I need the cross-mapped indicies for numpy union and intersection operations. The code I have below works fine, but I would like to vectorize it before I apply it to large data
For cases like these, you might want to convert the strings into numerals, as working with them is far more efficient. Also, given the fact that the outputs are numeric arrays, it makes more sense to have them as numeric IDs upfront. Now, for this conversion to numeric IDs, I have seen people using lambda
among other approaches, but I would go with np.unique, which is quite efficient for cases like these.
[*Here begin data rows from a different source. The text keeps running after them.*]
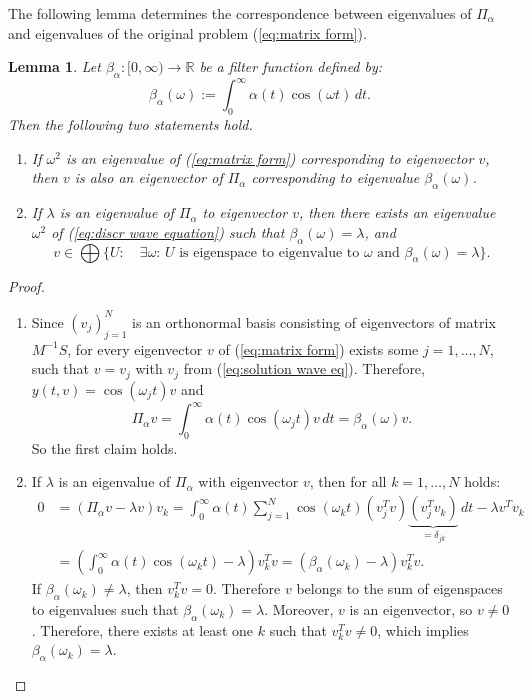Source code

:\documentclass[a4paper,11pt,bibliography=totoc,listof=totoc,headinclude=true,cleardoublepage=empty,oneside]{scrbook}
\newtheorem{lemma}[theorem]{Lemma}
\newcommand{\R}{\mathbb{R}}
\renewcommand{\eqref}[1]{(\ref{#1})}
\begin{document}
The following lemma determines the correspondence between eigenvalues of $\Pi_\alpha$ and eigenvalues of the original problem \eqref{eq:matrix form}.

\begin{lemma}
    Let $\beta_\alpha : [0, \infty) \rightarrow \R$ be a filter function defined by:
    \begin{equation}\label{eq:cont filter function}
        \beta_\alpha(\omega) := \int_0^\infty \alpha(t) \cos(\omega t) \,dt. 
    \end{equation}
    Then the following two statements hold.
    \begin{enumerate}
        \item If $\omega^2$ is an eigenvalue of \eqref{eq:matrix form} corresponding to eigenvector $v$, then $v$ is also an eigenvector of $\Pi_\alpha$ corresponding to eigenvalue $\beta_\alpha(\omega)$. 
        \item If $\lambda$ is an eigenvalue of $\Pi_\alpha$ to eigenvector $v$, then there exists an eigenvalue $\omega^2$ of \eqref{eq:discr wave equation} such that $\beta_\alpha (\omega) = \lambda$, and 
        \begin{equation*}
            v \in \bigoplus\{ U : \quad \exists \omega: \, U \text{ is eigenspace to eigenvalue to } \omega \text{ and } \beta_\alpha(\omega) = \lambda\}.
        \end{equation*}
    \end{enumerate}
\end{lemma}
\begin{proof}
    \begin{enumerate}
        \item Since $(v_j)_{j=1}^N$ is an orthonormal basis consisting of eigenvectors of matrix $M^{-1}S$, for every eigenvector $v$ of \eqref{eq:matrix form} exists some $j=1, \dots, N$, such that $v = v_j$ with $v_j$ from \eqref{eq:solution wave eq}. Therefore, $y(t, v) = \cos(\omega_j t)v$ and 
        \begin{equation*}
            \Pi_\alpha v = \int_0^\infty \alpha(t) \cos(\omega_j t) v \, dt = \beta_\alpha(\omega) v.
        \end{equation*}
        So the first claim holds.
        \item If $\lambda$ is an eigenvalue of $\Pi_\alpha$ with eigenvector $v$, then for all $k=1, \dots, N$ holds:
        \begin{align*}
             0 &= (\Pi_\alpha v - \lambda v)v_k = \int_0^\infty \alpha(t) \sum_{j=1}^N \cos(\omega_k t) (v_j^T v)\underbrace{(v_j^T v_k)}_{=\delta_{jk}} \, dt - \lambda v^Tv_k \\ &= \left(\int_0^\infty \alpha(t) \cos(\omega_kt) - \lambda \right)v_k^T v = (\beta_\alpha(\omega_k) - \lambda)v_k^T v.
        \end{align*}
        If $\beta_\alpha (\omega_k)\neq \lambda$, then $v_k^Tv = 0$. Therefore $v$ belongs to the sum of eigenspaces to eigenvalues such that $\beta_\alpha(\omega_k) = \lambda$. Moreover, $v$ is an eigenvector, so $v\neq 0$. Therefore, there exists at least one $k$ such that $v_k^T v \neq 0$, which implies $\beta_\alpha (\omega_k) = \lambda$. 
    \end{enumerate}
\end{proof}
\end{document}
Here's the implementation starting with the numeric ID conversion -
# ------------------------ Setup work -------------------------------
_,idx1 = np.unique(np.append(A,B),return_inverse=True)
A_ID = idx1[:A.size]
B_ID = idx1[A.size:]
# ------------------------ Union work -------------------------------
# Get length of zc, which would be the max of ID+1.
lenC = idx1.max()+1
# Initialize output array zc and fill with NaNs.
zc1 = np.empty((lenC,3,))
zc1[:]=np.nan
# Fill first column with consecutive numbers starting with 0
zc1[:,0] = range(0,lenC)
# Most important part of the code :
# Set the cols-1,2 at places specified by IDs from A and B respectively
# with values from 0 to the extent of the respective IDs
zc1[A_ID,1] = np.arange(A_ID.size)
zc1[B_ID,2] = np.arange(B_ID.size)
# ------------------------ Intersection work -------------------------------
# Get intersecting indices between A and B
intersect_ID = np.argwhere(A_ID[:,None] == B_ID)
# Initialize output zd based on the number of interesects
lenD = intersect_ID.shape[0]
zd1 = np.empty((lenD,3,))
zd1[:] = np.nan
# Fill first column with consecutive numbers starting with 0
zd1[:,0] = range(0,lenD)
zd1[:,1:] = intersect_ID